Y, sin embargo, tal vez algo esté cambiando. Pero en los (pocos) casos en los que nos ponemos a promocionar nuestra épica de forma sin duda muy meritoria (Zona hostil, de 2017, o las series sobre Isabel la Católica y Carlos I) no podemos librarnos de complejos ni de comparar enfoque, presupuesto y promoción.

El documental La primera globalización, por ejemplo, ha tenido que ser financiado en gran parte con micromecenazgo privado y ni siquiera ha sido nominada a los Goya. Un caso especial es la serie La fortuna, donde por primera vez un director español se atreve a retratar como el malo de la película a un anglosajón que, además, aparece como pirata (moderno). Claro que no ha tenido que inventarse nada.

Son brotes verdes, sin duda, pero que todavía no dejan ver ningún bosque. Hollywood significa bosque de acebos, aunque basta quitar una L para que signifique bosque sagrado (nada es casual), cuando tiene más de diabólico.
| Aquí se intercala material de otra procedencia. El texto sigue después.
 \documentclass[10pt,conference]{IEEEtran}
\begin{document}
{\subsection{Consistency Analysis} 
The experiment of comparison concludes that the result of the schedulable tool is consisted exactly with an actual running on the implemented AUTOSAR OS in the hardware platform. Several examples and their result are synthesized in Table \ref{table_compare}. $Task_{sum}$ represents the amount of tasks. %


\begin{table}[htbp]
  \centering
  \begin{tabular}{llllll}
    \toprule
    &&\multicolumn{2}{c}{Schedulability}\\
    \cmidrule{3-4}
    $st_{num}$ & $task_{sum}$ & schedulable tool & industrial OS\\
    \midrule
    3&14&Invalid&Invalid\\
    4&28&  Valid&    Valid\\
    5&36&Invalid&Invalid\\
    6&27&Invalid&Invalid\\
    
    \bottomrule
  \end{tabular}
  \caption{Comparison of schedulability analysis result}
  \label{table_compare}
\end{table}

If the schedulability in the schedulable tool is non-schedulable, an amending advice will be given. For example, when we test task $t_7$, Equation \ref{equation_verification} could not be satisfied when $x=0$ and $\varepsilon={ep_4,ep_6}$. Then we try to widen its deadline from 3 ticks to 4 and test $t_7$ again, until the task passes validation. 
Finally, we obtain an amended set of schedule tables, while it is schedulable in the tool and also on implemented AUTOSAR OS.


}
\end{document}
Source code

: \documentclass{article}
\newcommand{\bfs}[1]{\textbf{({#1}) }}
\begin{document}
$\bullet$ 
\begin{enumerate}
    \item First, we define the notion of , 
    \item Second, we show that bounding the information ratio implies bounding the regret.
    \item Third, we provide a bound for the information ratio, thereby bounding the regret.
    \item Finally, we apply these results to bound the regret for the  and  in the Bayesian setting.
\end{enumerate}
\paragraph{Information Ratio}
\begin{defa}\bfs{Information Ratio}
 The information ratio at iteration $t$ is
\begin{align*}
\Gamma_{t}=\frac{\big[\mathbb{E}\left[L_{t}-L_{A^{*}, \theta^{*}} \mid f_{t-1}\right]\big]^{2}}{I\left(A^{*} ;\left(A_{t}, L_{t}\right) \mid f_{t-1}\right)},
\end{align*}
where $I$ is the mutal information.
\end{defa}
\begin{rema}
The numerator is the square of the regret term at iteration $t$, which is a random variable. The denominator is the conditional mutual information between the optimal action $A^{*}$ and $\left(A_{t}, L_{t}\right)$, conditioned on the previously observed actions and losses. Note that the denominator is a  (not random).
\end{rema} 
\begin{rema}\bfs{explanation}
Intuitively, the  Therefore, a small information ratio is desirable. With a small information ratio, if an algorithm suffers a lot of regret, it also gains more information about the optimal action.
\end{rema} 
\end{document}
Y ya sabemos que el mal vence porque los buenos (o los ingenuos) no hacen nada.

Frente a Evilwood, por ahora los hispanos preferimos quedarnos en Sillywood [silly se traduce como estúpido, tonto o ridículo en español]. Existen también Bollywood en India e incluso Nollywood en Nigeria. ¿Para cuándo un Hispawood que se dirija a 500 millones de hispanohablantes? ¿Cuándo se verán películas como Castelnuovo, Bazán: el marino invencible, María Pita: la mujer que derrotó al inglés o Lezo: el guerrero mutilado?

Ni están ni se las espera.

Alberto Gil Ibáñez es escritor y ensayista. Su último libro es La guerra cultural. Enemigos internos de España y Occidente.